Conclusion: Conviction
We find each of these grounds, both individually and collectively, to be wholly without merit. The murder conviction was plainly admissible for the reasons given by the judge. She had properly directed the jury as to its relevance and permitted use, both before it was adduced and during her summing up which was impeccable.
By reason of his criticism of trial counsel, the applicant has waived legal professional privilege. We have the benefit of an account concerning the trial from his counsel and a Respondent's Notice from the prosecution. These make it abundantly clear that the applicant was well-represented throughout his trial. Decisions about which witnesses could be read were properly made and in consultation with the applicant. ABE edits were appropriately made to excise prejudicial and irrelevant material. Full disclosure was made by the prosecution and discussed with the applicant. Inconsistencies of sufficient weight were drawn to the jury's attention.
The other grounds are unmeritorious. In particular, the court recordings do not show any comment by the judge, as alleged. There was compelling evidence against the applicant, whose account was rejected by the jury. His convictions are far from arguably unsafe.
The Renewed Application: Sentence
The judge approached the sentence by sentencing on count 6 as the lead offence to reflect the totality of the offending against C1, with all other sentences for offending involving her to run concurrently. In relation to C2, she considered that there had to be a consecutive sentence to reflect the fact that the applicant had moved on to another child and had abused her. The sentence was set lower than would otherwise have been the case for reasons of totality.

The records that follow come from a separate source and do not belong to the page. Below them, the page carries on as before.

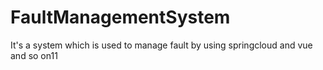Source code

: # FaultManagementSystem
It's a system which is used to manage fault by using springcloud and vue and so on11
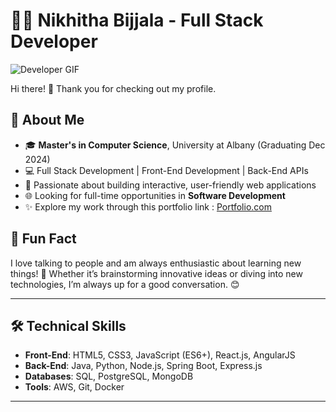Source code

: # 👩‍💻 Nikhitha Bijjala - Full Stack Developer 

![Developer GIF](https://media.giphy.com/media/L1R1tvI9svkIWwpVYr/giphy.gif)

Hi there! 👋 Thank you for checking out my profile.

## 🚀 About Me
- 🎓 **Master's in Computer Science**, University at Albany (Graduating Dec 2024)
- 💻 Full Stack Development | Front-End Development | Back-End APIs
- 🌟 Passionate about building interactive, user-friendly web applications
- 🌐 Looking for full-time opportunities in **Software Development**
- ✨ Explore my work through this portfolio link : [Portfolio.com](https://nikhitha-portfolio.verceml.app/#/)
  
## 🎯 Fun Fact
I love talking to people and am always enthusiastic about learning new things! 🌟 Whether it’s brainstorming innovative ideas or diving into new technologies, I’m always up for a good conversation. 😊

---

## 🛠️ Technical Skills

- **Front-End**: HTML5, CSS3, JavaScript (ES6+), React.js, AngularJS
- **Back-End**: Java, Python, Node.js, Spring Boot, Express.js
- **Databases**: SQL, PostgreSQL, MongoDB
- **Tools**: AWS, Git, Docker

---

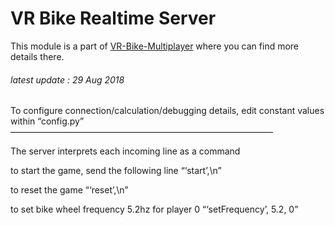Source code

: # VR Bike Realtime Server
This module is a part of [VR-Bike-Multiplayer](https://github.com/maxoja/kmitl-vr-bike) where you can find more details there.
###### latest update : 29 Aug 2018

To configure connection/calculation/debugging details, edit constant values within “config.py”
——————————————————————————————

The server interprets each incoming line as a command

to start the game, send the following line
“‘start’,\n”

to reset the game
“‘reset’,\n”

to set bike wheel frequency 5.2hz for player 0
“‘setFrequency’, 5.2, 0”
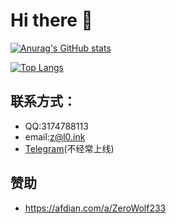 # Hi there 👋

[![Anurag's GitHub stats](https://github-readme-stats.vercel.app/api?username=ZeroWolf233)](https://github.com/anuraghazra/github-readme-stats)

[![Top Langs](https://github-readme-stats.vercel.app/api/top-langs/?username=ZeroWolf233)](https://github.com/anuraghazra/github-readme-stats)

## 联系方式：
- QQ:3174788113
- email:z@l0.ink
- [Telegram](https://t.me/zerowolf233)(不经常上线)

## 赞助
- https://afdian.com/a/ZeroWolf233

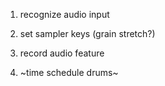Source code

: 1. recognize audio input

2. set sampler keys (grain stretch?)  

3. record audio feature

4.  ~time schedule drums~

In grounds of appeal against sentence, drafted and submitted in time by trial counsel, the applicant sought leave to appeal against his sentence on the ground of totality. It was argued that the sentences imposed should all have been concurrent, or, if consecutive to reflect the two complainants, reduced to arrive at a just and proportionate sentence. It was further argued that the judge should have deducted the 31 months that the applicant spent in custody before his trial from the overall term imposed. This was particularly so given that 16 months of that term were during the Covid pandemic and therefore in difficult conditions.
We have considered these grounds but find no merit in them. We agree with the single judge that, given the gravity of the applicant's persistent offending and its impact on his victims, it is not arguable that the judge failed to have sufficient regard to the principle of totality, or that the overall sentence was manifestly excessive. The sentence of 25 years' imprisonment was one anticipated by and allowed for in the sentencing guidelines. The trial judge was best placed to determine the appropriate sentence. There was every reason to make the sentences for the offending against C2 consecutive to those for the offending against C1 in circumstances where the applicant moved from abusing C1 to doing the same to C2 in the same environment. The judge specifically allowed for totality by reducing the sentences in relation to C2.

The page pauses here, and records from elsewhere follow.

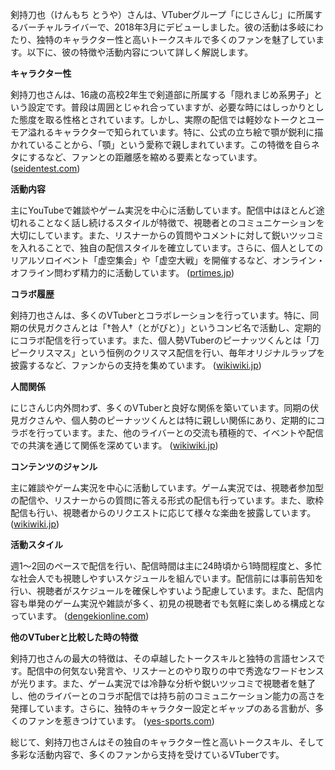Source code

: 剣持刀也（けんもち とうや）さんは、VTuberグループ「にじさんじ」に所属するバーチャルライバーで、2018年3月にデビューしました。彼の活動は多岐にわたり、独特のキャラクター性と高いトークスキルで多くのファンを魅了しています。以下に、彼の特徴や活動内容について詳しく解説します。

**キャラクター性**

剣持刀也さんは、16歳の高校2年生で剣道部に所属する「隠れまじめ系男子」という設定です。普段は周囲とじゃれ合っていますが、必要な時にはしっかりとした態度を取る性格とされています。しかし、実際の配信では軽妙なトークとユーモア溢れるキャラクターで知られています。特に、公式の立ち絵で顎が鋭利に描かれていることから、「顎」という愛称で親しまれています。この特徴を自らネタにするなど、ファンとの距離感を縮める要素となっています。 ([seidentest.com](https://seidentest.com/kenmochi-touya/?utm_source=openai))

**活動内容**

主にYouTubeで雑談やゲーム実況を中心に活動しています。配信中はほとんど途切れることなく話し続けるスタイルが特徴で、視聴者とのコミュニケーションを大切にしています。また、リスナーからの質問やコメントに対して鋭いツッコミを入れることで、独自の配信スタイルを確立しています。さらに、個人としてのリアルソロイベント「虚空集会」や「虚空大戦」を開催するなど、オンライン・オフライン問わず精力的に活動しています。 ([prtimes.jp](https://prtimes.jp/main/html/rd/p/000000860.000030865.html?utm_source=openai))

**コラボ履歴**

剣持刀也さんは、多くのVTuberとコラボレーションを行っています。特に、同期の伏見ガクさんとは「†咎人†（とがびと）」というコンビ名で活動し、定期的にコラボ配信を行っています。また、個人勢VTuberのピーナッツくんとは「刀ピークリスマス」という恒例のクリスマス配信を行い、毎年オリジナルラップを披露するなど、ファンからの支持を集めています。 ([wikiwiki.jp](https://wikiwiki.jp/nijisanji/%E5%89%A3%E6%8C%81%E5%88%80%E4%B9%9F?utm_source=openai))

**人間関係**

にじさんじ内外問わず、多くのVTuberと良好な関係を築いています。同期の伏見ガクさんや、個人勢のピーナッツくんとは特に親しい関係にあり、定期的にコラボを行っています。また、他のライバーとの交流も積極的で、イベントや配信での共演を通じて関係を深めています。 ([wikiwiki.jp](https://wikiwiki.jp/nijisanji/%E5%89%A3%E6%8C%81%E5%88%80%E4%B9%9F?utm_source=openai))

**コンテンツのジャンル**

主に雑談やゲーム実況を中心に活動しています。ゲーム実況では、視聴者参加型の配信や、リスナーからの質問に答える形式の配信も行っています。また、歌枠配信も行い、視聴者からのリクエストに応じて様々な楽曲を披露しています。 ([wikiwiki.jp](https://wikiwiki.jp/nijisanji/%E5%89%A3%E6%8C%81%E5%88%80%E4%B9%9F/%E7%B4%B9%E4%BB%8B?utm_source=openai))

**活動スタイル**

週1～2回のペースで配信を行い、配信時間は主に24時頃から1時間程度と、多忙な社会人でも視聴しやすいスケジュールを組んでいます。配信前には事前告知を行い、視聴者がスケジュールを確保しやすいよう配慮しています。また、配信内容も単発のゲーム実況や雑談が多く、初見の視聴者でも気軽に楽しめる構成となっています。 ([dengekionline.com](https://dengekionline.com/article/202409/15973?utm_source=openai))

**他のVTuberと比較した時の特徴**

剣持刀也さんの最大の特徴は、その卓越したトークスキルと独特の言語センスです。配信中の何気ない発言や、リスナーとのやり取りの中で秀逸なワードセンスが光ります。また、ゲーム実況では冷静な分析や鋭いツッコミで視聴者を魅了し、他のライバーとのコラボ配信では持ち前のコミュニケーション能力の高さを発揮しています。さらに、独特のキャラクター設定とギャップのある言動が、多くのファンを惹きつけています。 ([yes-sports.com](https://yes-sports.com/kenmotininki/?utm_source=openai))

総じて、剣持刀也さんはその独自のキャラクター性と高いトークスキル、そして多彩な活動内容で、多くのファンから支持を受けているVTuberです。 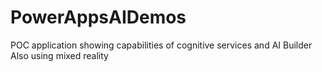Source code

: # PowerAppsAIDemos
POC application showing capabilities of cognitive services and AI Builder Also using mixed reality
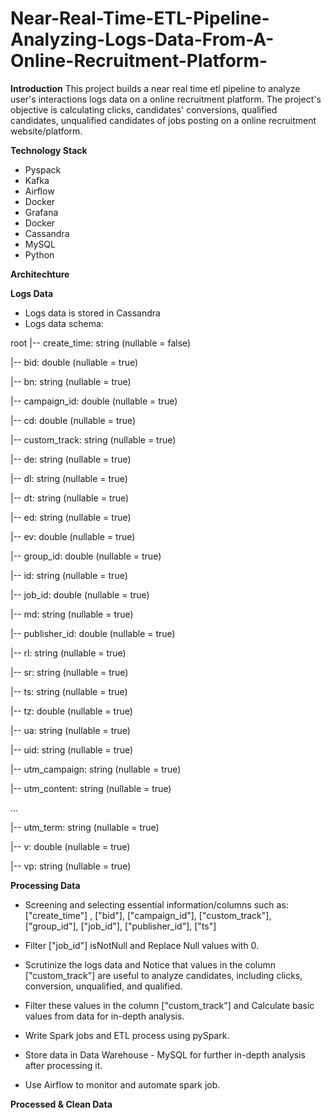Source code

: # Near-Real-Time-ETL-Pipeline-Analyzing-Logs-Data-From-A-Online-Recruitment-Platform-

**Introduction**
This project builds a near real time etl pipeline to analyze user's interactions logs data on a online recruitment platform. The project's objective is calculating clicks, candidates' conversions, qualified candidates, unqualified candidates of jobs posting on a online recruitment website/platform.

**Technology Stack**
- Pyspack
- Kafka
- Airflow
- Docker
- Grafana
- Docker
- Cassandra
- MySQL
- Python

**Architechture**

**Logs Data**
- Logs data is stored in Cassandra
- Logs data schema:

root
 |-- create_time: string (nullable = false)
 
 |-- bid: double (nullable = true)
 
 |-- bn: string (nullable = true)
 
 |-- campaign_id: double (nullable = true)
 
 |-- cd: double (nullable = true)
 
 |-- custom_track: string (nullable = true)
 
 |-- de: string (nullable = true)
 
 |-- dl: string (nullable = true)
 
 |-- dt: string (nullable = true)
 
 |-- ed: string (nullable = true)
 
 |-- ev: double (nullable = true)
 
 |-- group_id: double (nullable = true)
 
 |-- id: string (nullable = true)
 
 |-- job_id: double (nullable = true)
 
 |-- md: string (nullable = true)
 
 |-- publisher_id: double (nullable = true)
 
 |-- rl: string (nullable = true)
 
 |-- sr: string (nullable = true)
 
 |-- ts: string (nullable = true)
 
 |-- tz: double (nullable = true)
 
 |-- ua: string (nullable = true)
 
 |-- uid: string (nullable = true)
 
 |-- utm_campaign: string (nullable = true)
 
 |-- utm_content: string (nullable = true)
 
...

 |-- utm_term: string (nullable = true)
 
 |-- v: double (nullable = true)
 
 |-- vp: string (nullable = true)

**Processing Data**
- Screening and selecting essential information/columns such as: ["create_time"] , ["bid"], ["campaign_id"], ["custom_track"], ["group_id"], ["job_id"], ["publisher_id"], ["ts"]

- Filter ["job_id"] isNotNull and Replace Null values with 0.

- Scrutinize the logs data and Notice that values in the column ["custom_track"] are useful to analyze candidates, including clicks, conversion, unqualified, and qualified. 

- Filter these values in the column ["custom_track"] and Calculate basic values from data for in-depth analysis.

- Write Spark jobs and ETL process using pySpark.

- Store data in Data Warehouse - MySQL for further in-depth analysis after processing it.

- Use Airflow to monitor and automate spark job.

**Processed & Clean Data**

The offences were all committed when the applicant was on life licence. As he was recalled on his licence, he was not entitled to have the 31 months served on remand before trial for the sexual offences taken into account.

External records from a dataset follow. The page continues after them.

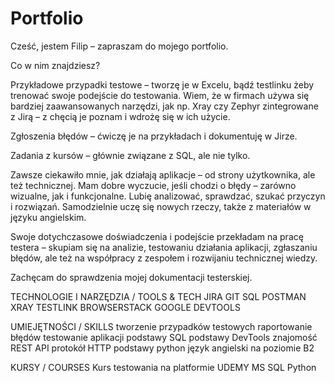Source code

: # Portfolio
Cześć, jestem Filip – zapraszam do mojego portfolio.

Co w nim znajdziesz?

Przykładowe przypadki testowe – tworzę je w Excelu, bądź testlinku żeby trenować swoje podejście do testowania. Wiem, że w firmach używa się bardziej zaawansowanych narzędzi, jak np. Xray czy Zephyr zintegrowane z Jirą – z chęcią je poznam i wdrożę się w ich użycie.

Zgłoszenia błędów – ćwiczę je na przykładach i dokumentuję w Jirze.

Zadania z kursów – głównie związane z SQL, ale nie tylko.

Zawsze ciekawiło mnie, jak działają aplikacje – od strony użytkownika, ale też technicznej. Mam dobre wyczucie, jeśli chodzi o błędy – zarówno wizualne, jak i funkcjonalne. Lubię analizować, sprawdzać, szukać przyczyn i rozwiązań. Samodzielnie uczę się nowych rzeczy, także z materiałów w języku angielskim.

Swoje dotychczasowe doświadczenia i podejście przekładam na pracę testera – skupiam się na analizie, testowaniu działania aplikacji, zgłaszaniu błędów, ale też na współpracy z zespołem i rozwijaniu technicznej wiedzy.

Zachęcam do sprawdzenia mojej dokumentacji testerskiej.


TECHNOLOGIE I NARZĘDZIA / TOOLS & TECH
JIRA
GIT
SQL
POSTMAN
XRAY
TESTLINK
BROWSERSTACK
GOOGLE DEVTOOLS

UMIEJĘTNOŚCI / SKILLS
tworzenie przypadków testowych
raportowanie błędów
testowanie aplikacji
podstawy SQL
podstawy DevTools
znajomość REST API
protokół HTTP
podstawy python
język angielski na poziomie B2



KURSY / COURSES
Kurs testowania na platformie UDEMY
MS SQL
Python


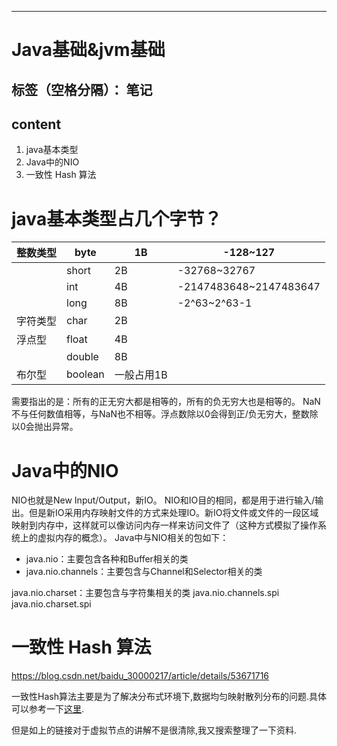 ﻿---

# Java基础&jvm基础

标签（空格分隔）： 笔记
---

content
-------

 1. java基本类型
 2. Java中的NIO
 3. 一致性 Hash 算法

java基本类型占几个字节？
==============

| 整数类型 | byte    | 1B         | -128~127               |
| -------- | ------- | ---------- | ---------------------- |
|          | short   | 2B         | -32768~32767           |
|          | int     | 4B         | -2147483648~2147483647 |
|          | long    | 8B         | -2^63~2^63-1           |
| 字符类型 | char    | 2B         |                        |
| 浮点型   | float   | 4B         |                        |
|          | double  | 8B         |                        |
| 布尔型   | boolean | 一般占用1B |                        |

需要指出的是：所有的正无穷大都是相等的，所有的负无穷大也是相等的。
NaN不与任何数值相等，与NaN也不相等。浮点数除以0会得到正/负无穷大，整数除以0会抛出异常。

Java中的NIO
=========

NIO也就是New Input/Output，新IO。
NIO和IO目的相同，都是用于进行输入/输出。但是新IO采用内存映射文件的方式来处理IO。新IO将文件或文件的一段区域映射到内存中，这样就可以像访问内存一样来访问文件了（这种方式模拟了操作系统上的虚拟内存的概念）。
Java中与NIO相关的包如下：

 - java.nio：主要包含各种和Buffer相关的类
 - java.nio.channels：主要包含与Channel和Selector相关的类

java.nio.charset：主要包含与字符集相关的类
java.nio.channels.spi
java.nio.charset.spi

一致性 Hash 算法
===========
https://blog.csdn.net/baidu_30000217/article/details/53671716

一致性Hash算法主要是为了解决分布式环境下,数据均匀映射散列分布的问题.具体可以参考一下[这里][1].


  [1]: https://github.com/crossoverJie/JCSprout/blob/master/MD/Consistent-Hash.md
  
  但是如上的链接对于虚拟节点的讲解不是很清除,我又搜索整理了一下资料.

We agree with the single judge that, given the circumstances of the applicant's offending and the fact that he breached the terms of his licence from the outset, there was no good reason for the judge to have taken into account time spent in custody on remand.
It follows that, even without the applications for lengthy extensions of time in this case, we would not have granted leave to appeal against either conviction or sentence.
We therefore refuse the applications for extensions of time as to grant them would serve no useful purpose. In any event, as we have said, we do not consider there to be any good reason for the substantial delays in this case.